══ Exercise input ══

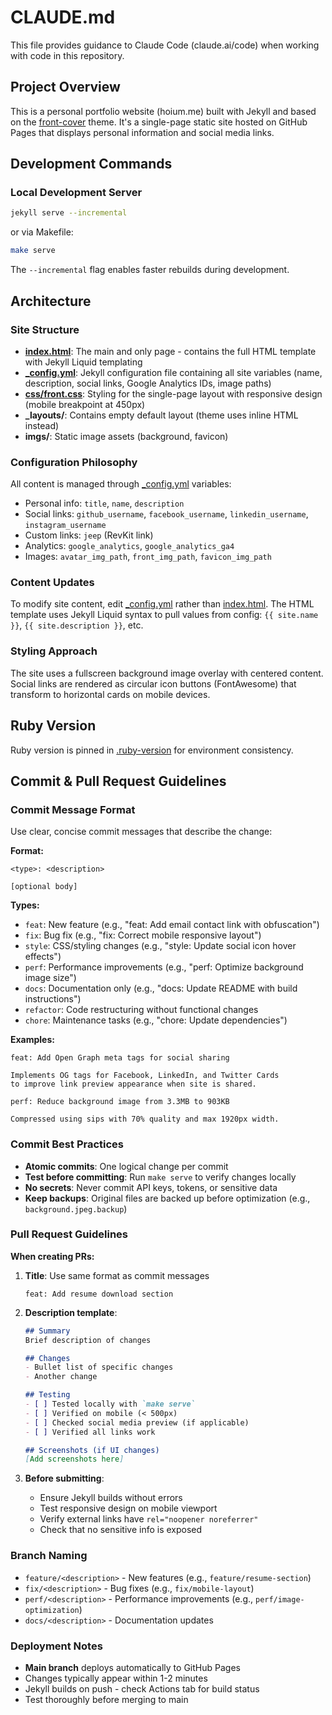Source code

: # CLAUDE.md

This file provides guidance to Claude Code (claude.ai/code) when working with code in this repository.

## Project Overview

This is a personal portfolio website (hoium.me) built with Jekyll and based on the [front-cover](https://github.com/dashingcode/front-cover) theme. It's a single-page static site hosted on GitHub Pages that displays personal information and social media links.

## Development Commands

### Local Development Server

```sh
jekyll serve --incremental
```

or via Makefile:

```sh
make serve
```

The `--incremental` flag enables faster rebuilds during development.

## Architecture

### Site Structure

- **[index.html](index.html)**: The main and only page - contains the full HTML template with Jekyll Liquid templating
- **[_config.yml](_config.yml)**: Jekyll configuration file containing all site variables (name, description, social links, Google Analytics IDs, image paths)
- **[css/front.css](css/front.css)**: Styling for the single-page layout with responsive design (mobile breakpoint at 450px)
- **_layouts/**: Contains empty default layout (theme uses inline HTML instead)
- **imgs/**: Static image assets (background, favicon)

### Configuration Philosophy

All content is managed through [_config.yml](_config.yml) variables:

- Personal info: `title`, `name`, `description`
- Social links: `github_username`, `facebook_username`, `linkedin_username`, `instagram_username`
- Custom links: `jeep` (RevKit link)
- Analytics: `google_analytics`, `google_analytics_ga4`
- Images: `avatar_img_path`, `front_img_path`, `favicon_img_path`

### Content Updates

To modify site content, edit [_config.yml](_config.yml) rather than [index.html](index.html). The HTML template uses Jekyll Liquid syntax to pull values from config: `{{ site.name }}`, `{{ site.description }}`, etc.

### Styling Approach

The site uses a fullscreen background image overlay with centered content. Social links are rendered as circular icon buttons (FontAwesome) that transform to horizontal cards on mobile devices.

## Ruby Version

Ruby version is pinned in [.ruby-version](.ruby-version) for environment consistency.

## Commit & Pull Request Guidelines

### Commit Message Format

Use clear, concise commit messages that describe the change:

**Format:**

```text
<type>: <description>

[optional body]
```

**Types:**

- `feat`: New feature (e.g., "feat: Add email contact link with obfuscation")
- `fix`: Bug fix (e.g., "fix: Correct mobile responsive layout")
- `style`: CSS/styling changes (e.g., "style: Update social icon hover effects")
- `perf`: Performance improvements (e.g., "perf: Optimize background image size")
- `docs`: Documentation only (e.g., "docs: Update README with build instructions")
- `refactor`: Code restructuring without functional changes
- `chore`: Maintenance tasks (e.g., "chore: Update dependencies")

**Examples:**

```text
feat: Add Open Graph meta tags for social sharing

Implements OG tags for Facebook, LinkedIn, and Twitter Cards
to improve link preview appearance when site is shared.

perf: Reduce background image from 3.3MB to 903KB

Compressed using sips with 70% quality and max 1920px width.
```

### Commit Best Practices

- **Atomic commits**: One logical change per commit
- **Test before committing**: Run `make serve` to verify changes locally
- **No secrets**: Never commit API keys, tokens, or sensitive data
- **Keep backups**: Original files are backed up before optimization (e.g., `background.jpeg.backup`)

### Pull Request Guidelines

**When creating PRs:**

1. **Title**: Use same format as commit messages

   ```text
   feat: Add resume download section
   ```

2. **Description template**:

   ```markdown
   ## Summary
   Brief description of changes

   ## Changes
   - Bullet list of specific changes
   - Another change

   ## Testing
   - [ ] Tested locally with `make serve`
   - [ ] Verified on mobile (< 500px)
   - [ ] Checked social media preview (if applicable)
   - [ ] Verified all links work

   ## Screenshots (if UI changes)
   [Add screenshots here]
   ```

3. **Before submitting**:
   - Ensure Jekyll builds without errors
   - Test responsive design on mobile viewport
   - Verify external links have `rel="noopener noreferrer"`
   - Check that no sensitive info is exposed

### Branch Naming

- `feature/<description>` - New features (e.g., `feature/resume-section`)
- `fix/<description>` - Bug fixes (e.g., `fix/mobile-layout`)
- `perf/<description>` - Performance improvements (e.g., `perf/image-optimization`)
- `docs/<description>` - Documentation updates

### Deployment Notes

- **Main branch** deploys automatically to GitHub Pages
- Changes typically appear within 1-2 minutes
- Jekyll builds on push - check Actions tab for build status
- Test thoroughly before merging to main

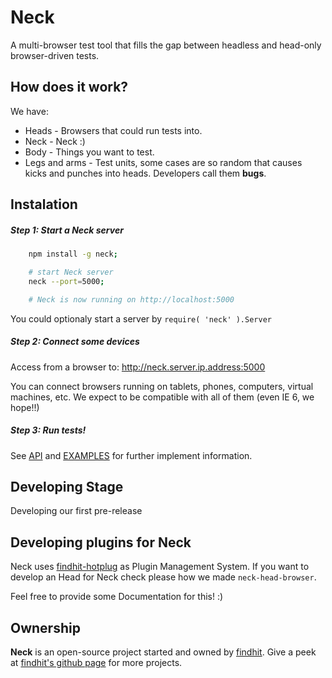Neck
====

A multi-browser test tool that fills the gap between headless and head-only browser-driven tests.

How does it work?
-----------------

We have:
* Heads - Browsers that could run tests into.
* Neck - Neck :)
* Body - Things you want to test.
* Legs and arms - Test units, some cases are so random that causes kicks and punches into heads. Developers call them **bugs**.

Instalation
-----------

##### Step 1: Start a Neck server

```bash
	npm install -g neck;

	# start Neck server
	neck --port=5000;

	# Neck is now running on http://localhost:5000
```

You could optionaly start a server by `require( 'neck' ).Server`

##### Step 2: Connect some devices

Access from a browser to: http://neck.server.ip.address:5000

You can connect browsers running on tablets, phones, computers, virtual machines, etc.
We expect to be compatible with all of them (even IE 6, we hope!!)

##### Step 3: Run tests!

See [API](./API.md) and [EXAMPLES](./EXAMPLES.md) for further implement information.

Developing Stage
----------------

Developing our first pre-release

Developing plugins for Neck
---------------------------

Neck uses [findhit-hotplug](https://github.com/findhit/findhit-hotplug) as Plugin Management System.
If you want to develop an Head for Neck check please how we made `neck-head-browser`.

Feel free to provide some Documentation for this! :)

Ownership
---------

**Neck** is an open-source project started and owned by [findhit](https://www.findhit.com/).
Give a peek at [findhit's github page](http://findhit.github.io/) for more projects.
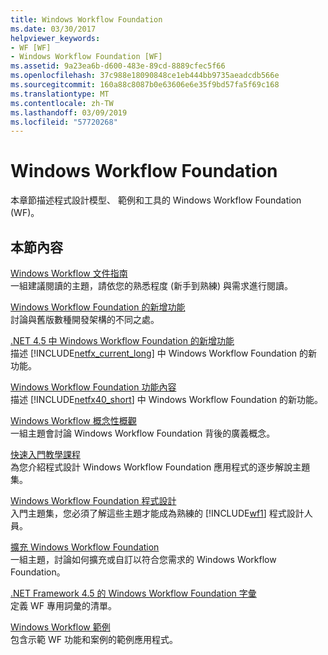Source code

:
 ```yaml
---
title: Windows Workflow Foundation
ms.date: 03/30/2017
helpviewer_keywords:
- WF [WF]
- Windows Workflow Foundation [WF]
ms.assetid: 9a23ea6b-d600-483e-89cd-8889cfec5f66
ms.openlocfilehash: 37c988e18090848ce1eb444bb9735aeadcdb566e
ms.sourcegitcommit: 160a88c8087b0e63606e6e35f9bd57fa5f69c168
ms.translationtype: MT
ms.contentlocale: zh-TW
ms.lasthandoff: 03/09/2019
ms.locfileid: "57720268"
---
```

# <a name="windows-workflow-foundation"></a>Windows Workflow Foundation
本章節描述程式設計模型、 範例和工具的 Windows Workflow Foundation (WF)。  
  
## <a name="in-this-section"></a>本節內容  
 [Windows Workflow 文件指南](guide-to-the-documentation.md)  
 一組建議閱讀的主題，請依您的熟悉程度 (新手到熟練) 與需求進行閱讀。  
  
 [Windows Workflow Foundation 的新增功能](whats-new.md)  
 討論與舊版數種開發架構的不同之處。  
  
 [.NET 4.5 中 Windows Workflow Foundation 的新增功能](whats-new-in-wf-in-dotnet.md)  
 描述 [!INCLUDE[netfx_current_long](../../../includes/netfx-current-long-md.md)] 中 Windows Workflow Foundation 的新功能。  
  
 [Windows Workflow Foundation 功能內容](feature-specifics.md)  
 描述 [!INCLUDE[netfx40_short](../../../includes/netfx40-short-md.md)] 中 Windows Workflow Foundation 的新功能。  
  
 [Windows Workflow 概念性概觀](conceptual-overview.md)  
 一組主題會討論 Windows Workflow Foundation 背後的廣義概念。  
  
 [快速入門教學課程](getting-started-tutorial.md)  
 為您介紹程式設計 Windows Workflow Foundation 應用程式的逐步解說主題集。  
  
 [Windows Workflow Foundation 程式設計](programming.md)  
 入門主題集，您必須了解這些主題才能成為熟練的 [!INCLUDE[wf1](../../../includes/wf1-md.md)] 程式設計人員。  
  
 [擴充 Windows Workflow Foundation](extend.md)  
 一組主題，討論如何擴充或自訂以符合您需求的 Windows Workflow Foundation。  
  
 [.NET Framework 4.5 的 Windows Workflow Foundation 字彙](glossary.md)  
 定義 WF 專用詞彙的清單。  
  
 [Windows Workflow 範例](./samples/index.md)  
 包含示範 WF 功能和案例的範例應用程式。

═══

Leaving every picture behind, retype the entries above exactly, from the first line through the line with "### Styling Approach", and stop there.

Source code

: # CLAUDE.md

This file provides guidance to Claude Code (claude.ai/code) when working with code in this repository.

## Project Overview

This is a personal portfolio website (hoium.me) built with Jekyll and based on the [front-cover](https://github.com/dashingcode/front-cover) theme. It's a single-page static site hosted on GitHub Pages that displays personal information and social media links.

## Development Commands

### Local Development Server

```sh
jekyll serve --incremental
```

or via Makefile:

```sh
make serve
```

The `--incremental` flag enables faster rebuilds during development.

## Architecture

### Site Structure

- **[index.html](index.html)**: The main and only page - contains the full HTML template with Jekyll Liquid templating
- **[_config.yml](_config.yml)**: Jekyll configuration file containing all site variables (name, description, social links, Google Analytics IDs, image paths)
- **[css/front.css](css/front.css)**: Styling for the single-page layout with responsive design (mobile breakpoint at 450px)
- **_layouts/**: Contains empty default layout (theme uses inline HTML instead)
- **imgs/**: Static image assets (background, favicon)

### Configuration Philosophy

All content is managed through [_config.yml](_config.yml) variables:

- Personal info: `title`, `name`, `description`
- Social links: `github_username`, `facebook_username`, `linkedin_username`, `instagram_username`
- Custom links: `jeep` (RevKit link)
- Analytics: `google_analytics`, `google_analytics_ga4`
- Images: `avatar_img_path`, `front_img_path`, `favicon_img_path`

### Content Updates

To modify site content, edit [_config.yml](_config.yml) rather than [index.html](index.html). The HTML template uses Jekyll Liquid syntax to pull values from config: `{{ site.name }}`, `{{ site.description }}`, etc.

### Styling Approach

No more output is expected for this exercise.